Spectrum Envelope: The term spectrum envelope refers to an imaginary smooth line drawn to enclose an amplitude spectrum. Figure 3-17 shows several examples. This is a rather simple concept that will play a very important role in understanding certain aspects of auditory perception. For example, we will see that our perception of a perceptual attribute called timbre (also called sound quality) is controlled primarily by the shape of the spectrum envelope, and not by the fine details of the amplitude spectrum. The examples in Figure 3-17 show how differences in spectrum envelope play a role in signaling differences in one specific example of timbre called vowel quality (i.e., whether a vowel sounds like / i / vs. /a / vs. /u /, etc.). For example, panels a and b in Figure 3-17 show the vowel /α / produced at two different fundamental frequencies. (We know that the fundamental frequencies are different because one spectrum shows wide harmonic spacing and the other shows narrow harmonic spacing.) The fact that the two vowels are heard as /a / despite the difference in fundamental frequency can be a ttributed to the fact that these two signals have similar spectrum envelopes. Panels c and d in Figure 3-17 show the spectra of two signals with different spectrum envelopes but the same fundamental frequency (i.e., with the same harmonic spacing). As we will see in the chapter on auditory perception, differences in fundamental frequency are perceived as differences in pitch. So, for signals (a) and (b) in Figure 3-17, the listener will hear the same vowel produced at two different pitches. Conversely, for signals (c) and (d) in Figure 3-17, the listener will hear two different vowels produced at the same pitch.” (Hillenbrand, n.d., pp. 16–17)

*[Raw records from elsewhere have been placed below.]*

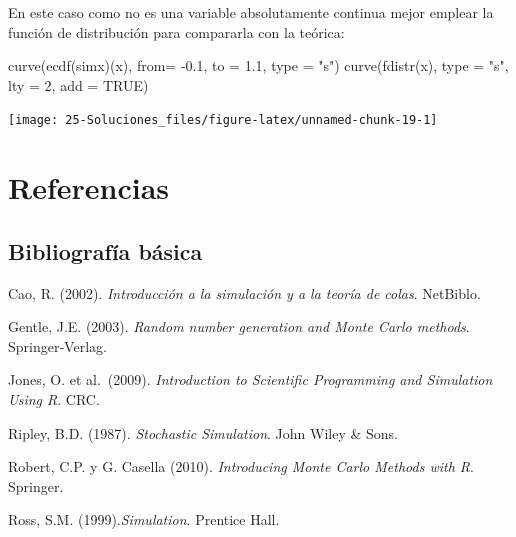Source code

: \documentclass[
  10pt,
]{book}
\newenvironment{Shaded}{\begin{snugshade}}{\end{snugshade}}
\newcommand{\AttributeTok}[1]{\textcolor[rgb]{0.77,0.63,0.00}{#1}}
\newcommand{\ConstantTok}[1]{\textcolor[rgb]{0.00,0.00,0.00}{#1}}
\newcommand{\DecValTok}[1]{\textcolor[rgb]{0.00,0.00,0.81}{#1}}
\newcommand{\FloatTok}[1]{\textcolor[rgb]{0.00,0.00,0.81}{#1}}
\newcommand{\FunctionTok}[1]{\textcolor[rgb]{0.00,0.00,0.00}{#1}}
\newcommand{\NormalTok}[1]{#1}
\newcommand{\SpecialCharTok}[1]{\textcolor[rgb]{0.00,0.00,0.00}{#1}}
\newcommand{\StringTok}[1]{\textcolor[rgb]{0.31,0.60,0.02}{#1}}
\theoremstyle{break}
\theoremstyle{nonumberplain}
\begin{document}
\begin{enumerate}
  En este caso como no es una variable absolutamente continua mejor emplear
  la función de distribución para compararla con la teórica:

\begin{Shaded}
\begin{Highlighting}[]
\FunctionTok{curve}\NormalTok{(}\FunctionTok{ecdf}\NormalTok{(simx)(x), }\AttributeTok{from=} \SpecialCharTok{{-}}\FloatTok{0.1}\NormalTok{, }\AttributeTok{to =} \FloatTok{1.1}\NormalTok{, }\AttributeTok{type =} \StringTok{"s"}\NormalTok{)}
\FunctionTok{curve}\NormalTok{(}\FunctionTok{fdistr}\NormalTok{(x), }\AttributeTok{type =} \StringTok{"s"}\NormalTok{, }\AttributeTok{lty =} \DecValTok{2}\NormalTok{, }\AttributeTok{add =} \ConstantTok{TRUE}\NormalTok{)}
\end{Highlighting}
\end{Shaded}

  \begin{center}\texttt{[image: 25-Soluciones\_files/figure-latex/unnamed-chunk-19-1]} \end{center}
\end{enumerate}

\hypertarget{referencias}{%
\chapter*{Referencias}\label{referencias}}

\hypertarget{bibliografuxeda-buxe1sica}{%
\section*{Bibliografía básica}\label{bibliografuxeda-buxe1sica}}

Cao, R. (2002). \emph{Introducción a la simulación y a la teoría de colas}. NetBiblo.

Gentle, J.E. (2003). \emph{Random number generation and Monte Carlo methods}. Springer‐Verlag.

Jones, O. et al.~(2009). \emph{Introduction to Scientific Programming and Simulation Using R}. CRC.

Ripley, B.D. (1987). \emph{Stochastic Simulation}. John Wiley \& Sons.

Robert, C.P. y G. Casella (2010). \emph{Introducing Monte Carlo Methods with R}. Springer.

Ross, S.M. (1999).\emph{Simulation}. Prentice Hall.
\end{document}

Methods of formant estimation I: general aspects

“The difficulties involved in measuring formant frequencies have been well known since the early days of the spectrograph, and involve errors related to ( i ) the ambiguous definition of the object to be measured, ( ii ) spectral features of the speech wave, ( iii ) intermodulation distortion, (iv) the spectrographic record, and (v) the measuring procedure: ← 122 | 123 →

     A formant is seen both as a spectral prominence in the speech wave and as a filter property of the vocal tract; a definition comprising both components contradicts itself; a definition embracing just the first component presupposes that the relevant information for speech perception is immediately available in the speech wave; a definition based on the second part alone is production oriented and sees the true formant value as a vocal tract pole frequency that is being measured from its (sometimes poor) reflection in the speech wave.

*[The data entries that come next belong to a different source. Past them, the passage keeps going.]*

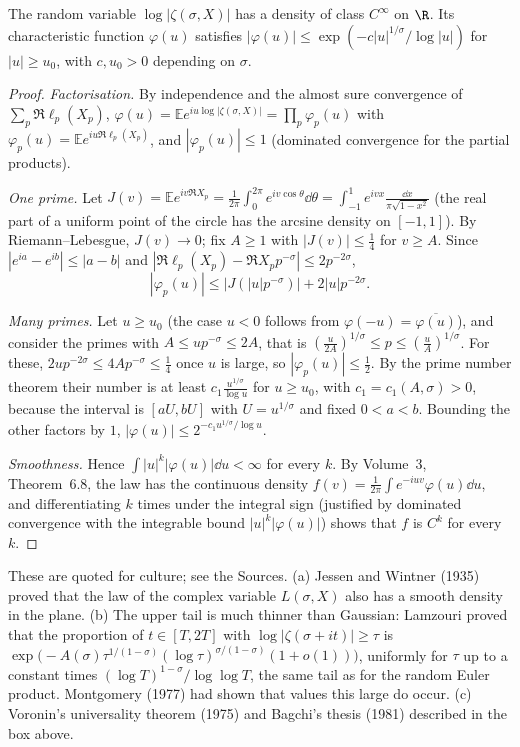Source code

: \begin{theorem}\label{thm:smoothdensity}
The random variable $\log|\zeta(\sigma,X)|$ has a density of class $C^\infty$ on $\R$. Its characteristic function $\varphi(u)$ satisfies $|\varphi(u)|\le\exp(-c|u|^{1/\sigma}/\log|u|)$ for $|u|\ge u_0$, with $c,u_0>0$ depending on $\sigma$.
\end{theorem}
\begin{proof}
\emph{Factorisation.} By independence and the almost sure convergence of $\sum_p\Re\ell_p(X_p)$, $\varphi(u)=\mathbb Ee^{iu\log|\zeta(\sigma,X)|}=\prod_p\varphi_p(u)$ with $\varphi_p(u)=\mathbb Ee^{iu\Re\ell_p(X_p)}$, and $|\varphi_p(u)|\le1$ (dominated convergence for the partial products).

\emph{One prime.} Let $J(v)=\mathbb Ee^{iv\Re X_p}=\frac1{2\pi}\int_0^{2\pi}e^{iv\cos\theta}\dd\theta=\int_{-1}^1e^{ivx}\frac{\dd x}{\pi\sqrt{1-x^2}}$ (the real part of a uniform point of the circle has the arcsine density on $[-1,1]$). By Riemann--Lebesgue, $J(v)\to0$; fix $A\ge1$ with $|J(v)|\le\frac14$ for $v\ge A$. Since $|e^{ia}-e^{ib}|\le|a-b|$ and $|\Re\ell_p(X_p)-\Re X_pp^{-\sigma}|\le2p^{-2\sigma}$,
\[
|\varphi_p(u)|\le|J(|u|p^{-\sigma})|+2|u|p^{-2\sigma}.
\]

\emph{Many primes.} Let $u\ge u_0$ (the case $u<0$ follows from $\varphi(-u)=\overline{\varphi(u)}$), and consider the primes with $A\le up^{-\sigma}\le2A$, that is $(\frac u{2A})^{1/\sigma}\le p\le(\frac uA)^{1/\sigma}$. For these, $2up^{-2\sigma}\le4Ap^{-\sigma}\le\frac14$ once $u$ is large, so $|\varphi_p(u)|\le\frac12$. By the prime number theorem their number is at least $c_1\frac{u^{1/\sigma}}{\log u}$ for $u\ge u_0$, with $c_1=c_1(A,\sigma)>0$, because the interval is $[aU,bU]$ with $U=u^{1/\sigma}$ and fixed $0<a<b$. Bounding the other factors by $1$, $|\varphi(u)|\le2^{-c_1u^{1/\sigma}/\log u}$.

\emph{Smoothness.} Hence $\int|u|^k|\varphi(u)|\dd u<\infty$ for every $k$. By Volume~3, Theorem~6.8, the law has the continuous density $f(v)=\frac1{2\pi}\int e^{-iuv}\varphi(u)\dd u$, and differentiating $k$ times under the integral sign (justified by dominated convergence with the integrable bound $|u|^k|\varphi(u)|$) shows that $f$ is $C^k$ for every $k$.
\end{proof}

\begin{remark}
These are quoted for culture; see the Sources. (a) Jessen and Wintner (1935) proved that the law of the complex variable $L(\sigma,X)$ also has a smooth density in the plane. (b) The upper tail is much thinner than Gaussian: Lamzouri proved that the proportion of $t\in[T,2T]$ with $\log|\zeta(\sigma+it)|\ge\tau$ is $\exp\bigl(-A(\sigma)\tau^{1/(1-\sigma)}(\log\tau)^{\sigma/(1-\sigma)}(1+o(1))\bigr)$, uniformly for $\tau$ up to a constant times $(\log T)^{1-\sigma}/\log\log T$, the same tail as for the random Euler product. Montgomery (1977) had shown that values this large do occur. (c) Voronin's universality theorem (1975) and Bagchi's thesis (1981) described in the box above.
\end{remark}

     The resolution of the spectral envelope depends on the interval between the partials, which is equal to the fundamental frequency; a spectral peak may be asymmetrical within the formant band; individual spectral peaks become less well defined as they approach each other or as their bandwidths increase. […]

Lindblom’s advice is thus still valid today. It is still necessary to apply one’s knowledge and experience of speech production and expected envelope shapes to the problem of how to select samples to measure and where to look for spectral peaks.” (Wood, 1989, referring to Lindblom, 1962)

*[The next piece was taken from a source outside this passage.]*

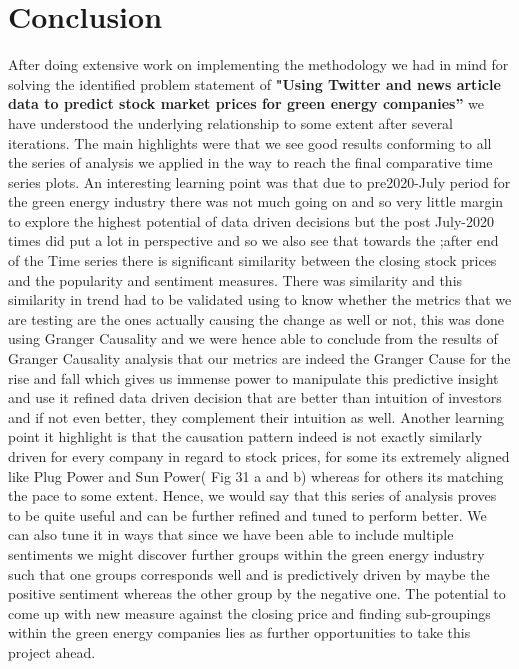 \documentclass[sigconf, nonacm]{acmart}
\begin{document}
\section{Conclusion}
After doing extensive work on implementing the methodology we had in mind for solving the identified problem statement of \textbf{"Using Twitter and news article data to predict stock market prices for green energy companies”} we have understood the underlying relationship to some extent after several iterations. The main highlights were that we see good results conforming to all the series of analysis we applied in the way to reach the final comparative time series plots. An interesting learning point was that due to pre2020-July period for the green energy industry there was not much going on and so very little margin to explore the highest potential of data driven decisions but the post July-2020 times did put a lot in perspective and so we also see that towards the ;after end of the Time series there is significant similarity between the closing stock prices and the popularity and sentiment measures. There was similarity and this similarity in trend had to be validated using to know whether the metrics that we are testing are the ones actually causing the change as well or not, this was done using Granger Causality and we were hence able to conclude from the results of Granger Causality analysis that our metrics are indeed the Granger Cause for the rise and fall which gives us immense power to manipulate this predictive insight and use it refined data driven decision that are better than intuition of investors and if not even better, they complement their intuition as well. Another learning point it highlight is that the causation pattern indeed is not exactly similarly driven for every company in regard to stock prices, for some its extremely aligned like Plug Power and Sun Power( Fig 31 a and b) whereas for others its matching the pace to some extent. Hence, we would say that this series of analysis proves to be quite useful and can be further refined and tuned to perform better. We can also tune it in ways that since we have been able to include multiple sentiments we might discover further groups within the green energy industry such that one groups corresponds well and is predictively driven by maybe the positive sentiment whereas the other group by the negative one. The potential to come up with new measure against the closing price and finding sub-groupings within the green energy companies lies as further opportunities to take this project ahead.





\end{document}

“[…] At this point we should remember that an LPC filter lumps together several aspects of speech production […]. An LPC spectrum represents not only the formant frequencies due to the resonances of the vocal tract but also the effects of the lip radiation and the spectrum of the pulse from the vocal folds. Nevertheless, the peaks in the LPC spectrum are usually good indicators of the formant frequencies. Problems may arise when two formants are close together, in which case the spectrum may appear to have only a single peak corresponding to both of them, or when one formant has a lower amplitude, so that it appears as only a kink in the curve representing another formant. These problems lead us to another way of considering LPC analysis.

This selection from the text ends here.